Mark Richardson is a Partner at Labaton Keller Sucharow LLP and Joel Fleming is a Partner at Equity Litigation Group LLP. This post is based on their recent working paper, and is part of the Delaware law series; links to other posts in the series are available here.
For many years, the special litigation committee (“SLC”) was a nearly forgotten device in derivative litigation in the Delaware Court of Chancery. Chastened by a string of decisions rejecting SLCs’ motions to terminate,[1] boards facing derivative litigation in Delaware almost always chose to litigate on the merits. During that same period, the Delaware plaintiffs’ bar became a serious threat to wayward fiduciaries, extracting billions of dollars in settlements in high-value derivative actions.
Recently, however, the SLC has experienced a dramatic revival. After an eighteen-year drought—from 2003 to 2021—in which there was not a single written opinion granting an SLC’s motion to dismiss, SLCs are now routinely being formed in strong derivative cases, they are routinely moving to dismiss, and their motions are often granted.[2]

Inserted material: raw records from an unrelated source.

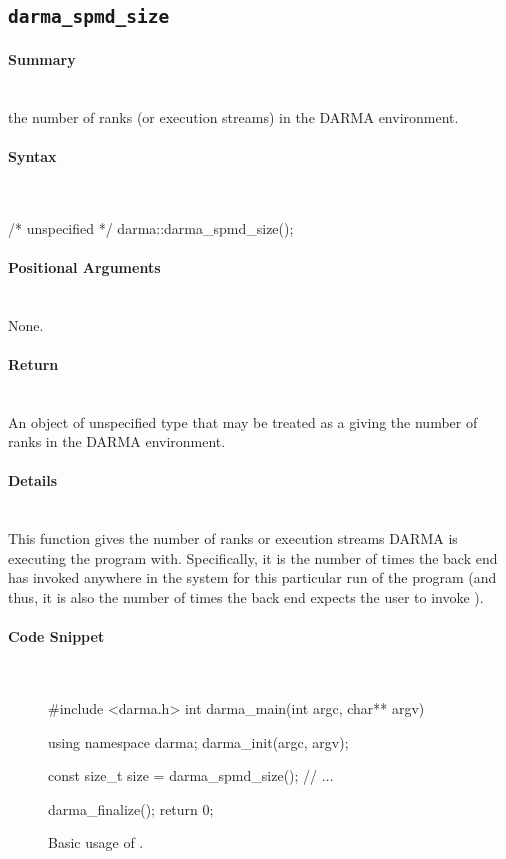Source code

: \subsection{\texttt{darma\_spmd\_size}}


\paragraph{Summary}\mbox{}\\
 the number of \glspl{rank} (or \glspl{execution
stream}) in the \gls{DARMA} environment.

\paragraph{Syntax}\mbox{}\\
\begin{CppCode}
/* unspecified */ darma::darma_spmd_size();
\end{CppCode}

\paragraph{Positional Arguments} \mbox{}\\
None. 

\paragraph{Return} \mbox{}\\
An object of unspecified type that may be treated as a 
giving the number of \glspl{rank} in the \gls{DARMA} environment.

\paragraph{Details} \mbox{}\\
This function gives the number of \glspl{rank} or \glspl{execution stream}
\gls{DARMA} is executing the program with. 
Specifically, it is the number of times the 
back end has invoked
 anywhere in the system for this particular run of the
program (and thus, it is also the number of times the
back end expects the user
to invoke ).

\paragraph{Code Snippet} \mbox{}\\
\begin{figure}[!h]
\begin{CppCodeNumb}
#include <darma.h>
int darma_main(int argc, char** argv)
{
  using namespace darma;
  darma_init(argc, argv);

  const size_t size = darma_spmd_size();
  // ...

  darma_finalize();
  return 0;
}
\end{CppCodeNumb}
\label{fig:fe_api_ranksize}
  \caption{Basic usage of \protect{}.}
\end{figure}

The SLC’s newfound popularity has bred deep cynicism and skepticism amongst shareholder advocates. As attorneys who typically represent public stockholders, we are far from alone in observing an increasingly common phenomenon: seemingly results-driven SLC investigations that appear designed to terminate meritorious claims. These “investigations” generally downplay contemporaneous evidence in favor of unsworn, after-the-fact witnesses’ explanations that are neither recorded nor transcribed. They then culminate in a report in support of a motion to terminate that reads more like standard defense-side advocacy than an objective assessment of all relevant evidence.